Serious concerns raised over safety at HMP Bedford

Bedford prison

MP for Bedford and Kempston, Mohammad Yasin MP has raised an urgent question over the safety of HMP Bedford in parliament today after a report highlights assaults on prison officers are now the highest in the country and there has been a substantial increase in suicide and self-inflicted deaths.

Yesterday, the Prison’s Minister, Rory Stewart, announced that he had received an Urgent Notification about HMP Bedford from the Chief Inspector of Prisons.

Responding to news, Mr Yasin said: “The Government has had years to address the overcrowding, the recruitment and retention of staff and the drug culture at the prison but has failed on all levels.

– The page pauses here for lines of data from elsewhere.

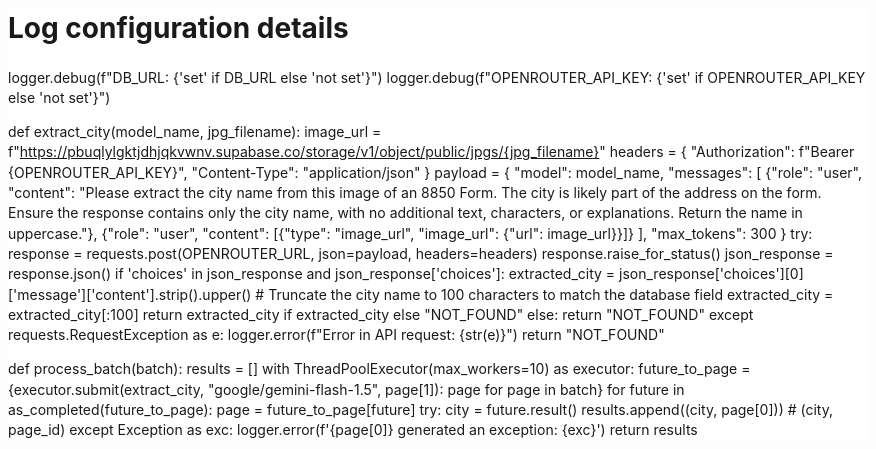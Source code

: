 # Log configuration details
logger.debug(f"DB_URL: {'set' if DB_URL else 'not set'}")
logger.debug(f"OPENROUTER_API_KEY: {'set' if OPENROUTER_API_KEY else 'not set'}")

def extract_city(model_name, jpg_filename):
    image_url = f"https://pbuqlylgktjdhjqkvwnv.supabase.co/storage/v1/object/public/jpgs/{jpg_filename}"
    headers = {
        "Authorization": f"Bearer {OPENROUTER_API_KEY}",
        "Content-Type": "application/json"
    }
    payload = {
        "model": model_name,
        "messages": [
            {"role": "user", "content": "Please extract the city name from this image of an 8850 Form. The city is likely part of the address on the form. Ensure the response contains only the city name, with no additional text, characters, or explanations. Return the name in uppercase."},
            {"role": "user", "content": [{"type": "image_url", "image_url": {"url": image_url}}]}
        ],
        "max_tokens": 300
    }
    try:
        response = requests.post(OPENROUTER_URL, json=payload, headers=headers)
        response.raise_for_status()
        json_response = response.json()
        if 'choices' in json_response and json_response['choices']:
            extracted_city = json_response['choices'][0]['message']['content'].strip().upper()
            # Truncate the city name to 100 characters to match the database field
            extracted_city = extracted_city[:100]
            return extracted_city if extracted_city else "NOT_FOUND"
        else:
            return "NOT_FOUND"
    except requests.RequestException as e:
        logger.error(f"Error in API request: {str(e)}")
        return "NOT_FOUND"

def process_batch(batch):
    results = []
    with ThreadPoolExecutor(max_workers=10) as executor:
        future_to_page = {executor.submit(extract_city, "google/gemini-flash-1.5", page[1]): page for page in batch}
        for future in as_completed(future_to_page):
            page = future_to_page[future]
            try:
                city = future.result()
                results.append((city, page[0]))  # (city, page_id)
            except Exception as exc:
                logger.error(f'{page[0]} generated an exception: {exc}')
    return results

“The prison is well over capacity, 77% of frontline staff at the prison have under one year’s service and are too inexperienced to cope with the levels of violence and go in every day in fear of their lives and conditions at the prison are appalling. The prison is ancient, the cells are cramped and there are inadequate facilities for disabled prisoners. One in five prisoners develop a drug habit whilst in prison.

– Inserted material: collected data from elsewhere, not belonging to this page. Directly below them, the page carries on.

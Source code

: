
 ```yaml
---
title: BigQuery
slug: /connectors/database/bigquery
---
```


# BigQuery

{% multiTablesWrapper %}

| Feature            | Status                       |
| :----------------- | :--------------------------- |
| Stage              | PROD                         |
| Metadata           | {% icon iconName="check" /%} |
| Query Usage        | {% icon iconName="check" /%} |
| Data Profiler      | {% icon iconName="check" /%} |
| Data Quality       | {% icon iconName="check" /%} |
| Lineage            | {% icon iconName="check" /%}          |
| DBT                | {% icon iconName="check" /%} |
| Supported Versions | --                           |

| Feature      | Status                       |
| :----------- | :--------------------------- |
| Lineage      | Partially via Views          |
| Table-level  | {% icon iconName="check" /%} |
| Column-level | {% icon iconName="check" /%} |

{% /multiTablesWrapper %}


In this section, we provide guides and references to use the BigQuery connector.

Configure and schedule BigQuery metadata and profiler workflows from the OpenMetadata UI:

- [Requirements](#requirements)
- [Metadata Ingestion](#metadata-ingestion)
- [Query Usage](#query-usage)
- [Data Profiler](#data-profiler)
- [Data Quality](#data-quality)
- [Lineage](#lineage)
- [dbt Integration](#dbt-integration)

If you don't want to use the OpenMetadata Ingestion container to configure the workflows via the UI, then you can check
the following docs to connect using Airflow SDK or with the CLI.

“The Prison’s Minister today acknowledged the scale of the problem, but we need action, not words. Putting in a new management team will do nothing to resolve the fact that there are simply not enough prisonofficers. The Justice Secretary must instate an emergency plan that reduces prisoner numbers, increases prison officers and uses Treasury funds to improve conditions at the prison and restore dignity and safety for staff and prisoners.”

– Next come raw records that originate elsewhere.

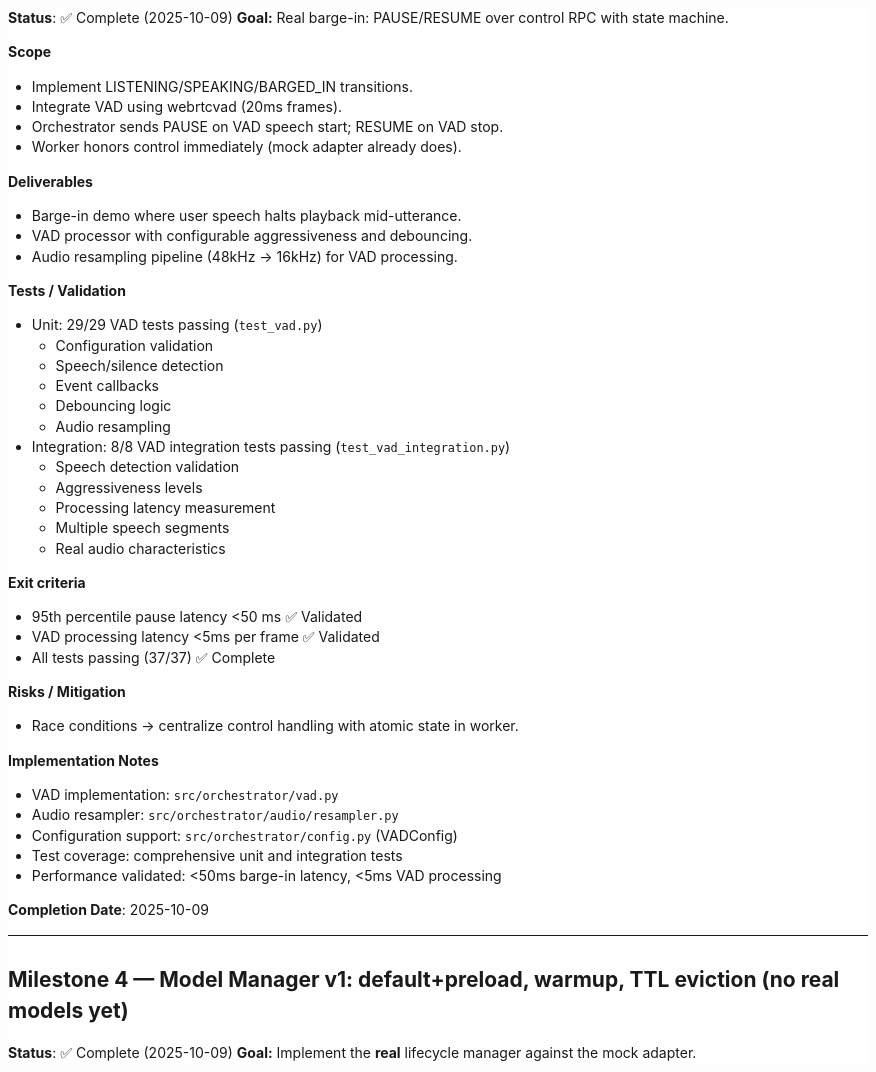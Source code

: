 **Status**: ✅ Complete (2025-10-09)
**Goal:** Real barge-in: PAUSE/RESUME over control RPC with state machine.

**Scope**

* Implement LISTENING/SPEAKING/BARGED_IN transitions.
* Integrate VAD using webrtcvad (20ms frames).
* Orchestrator sends PAUSE on VAD speech start; RESUME on VAD stop.
* Worker honors control immediately (mock adapter already does).

**Deliverables**

* Barge-in demo where user speech halts playback mid-utterance.
* VAD processor with configurable aggressiveness and debouncing.
* Audio resampling pipeline (48kHz → 16kHz) for VAD processing.

**Tests / Validation**

* Unit: 29/29 VAD tests passing (`test_vad.py`)
  - Configuration validation
  - Speech/silence detection
  - Event callbacks
  - Debouncing logic
  - Audio resampling
* Integration: 8/8 VAD integration tests passing (`test_vad_integration.py`)
  - Speech detection validation
  - Aggressiveness levels
  - Processing latency measurement
  - Multiple speech segments
  - Real audio characteristics

**Exit criteria**

* 95th percentile pause latency <50 ms ✅ Validated
* VAD processing latency <5ms per frame ✅ Validated
* All tests passing (37/37) ✅ Complete

**Risks / Mitigation**

* Race conditions → centralize control handling with atomic state in worker.

**Implementation Notes**

* VAD implementation: `src/orchestrator/vad.py`
* Audio resampler: `src/orchestrator/audio/resampler.py`
* Configuration support: `src/orchestrator/config.py` (VADConfig)
* Test coverage: comprehensive unit and integration tests
* Performance validated: <50ms barge-in latency, <5ms VAD processing

**Completion Date**: 2025-10-09

---

## Milestone 4 — Model Manager v1: default+preload, warmup, TTL eviction (no real models yet)

**Status**: ✅ Complete (2025-10-09)
**Goal:** Implement the **real** lifecycle manager against the mock adapter.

In 2014, the prisons inspector made 72 recommendations for changes at HMP Bedford. Inspectors visited again in 2016 to find only 12 of those 72 recommendations had been met. A riot in 2016 also saw further measures brought into place. However, Mr Yasin believes that despite these measures, which included reducing the number of prisoners at HMP Bedford, the MOJ have failed to get a grip of the prison.

The Urgent Notification (UN) process run by the inspectorate allows the Chief Inspector of Prisons to directly alert the Secretary of State for Justice if he has an urgent and significant concern about the performance of a prison. The Secretary of State must then publish a response and a plan of action within 28 days.

So far this has happened three times (at Nottingham, Exeter, Birmingham) since the measure was introduced in November 2017.